Luckily, in the spring of 1996, the drama students at the school where I teach performed a piece called Dreams. At our Arts Cluster meeting, drama teacher Magdalena mentioned she needed some kind of costume for 20 girls that would represent repression and asked for suggestions from the rest of us. "Aha!," I thought "Here is a chance for the aprons to perform and be appreciated!" Magdalena liked the idea, so I dug the aprons out, the girls ironed them and wore them in the performance. That was in February of 1996.

Later, in June when school was about to close for the summer Lora Barrett (our arts director who had supervised the costumes) sent a kid down with the pile of aprons to return to me.

"Ms. Barrett said to give these to you," said the apron courier.

"Wait," I responded, "bring them back to Ms. Barrett and tell her the school can have them. They might need them for another performance or someone might want to protect their clothes some day." I was in a warm giving mood that day. Besides, it had been months and I hadn't really missed the aprons at all, I was pretty sure I could give them up permanently.

Five minutes later the kid was back, aprons in tow. "Ms. Barrett said to tell you thanks but there is no room to store them and besides they are old and might get ruined and to give them to you."

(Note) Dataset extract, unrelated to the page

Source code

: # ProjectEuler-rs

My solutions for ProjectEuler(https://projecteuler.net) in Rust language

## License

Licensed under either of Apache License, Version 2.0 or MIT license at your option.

"Ok," I said. Talk about looking a gift horse in the mouth. I know a polite brush-off when I hear one.

So the aprons are at home again. Their brief moment of glory over, they are back in the carton with the other 20-30 that didn't make it to the performance. I like to imagine they are communicating with their boxmates gesturing with their apron strings to describe their brief experience in contemporary society. Maybe they are reporting the changes they see in the world now and performing silent chants to bring back the days where aprons were worn with pride and dignity. Or maybe they are just wishing I would learn how to sew.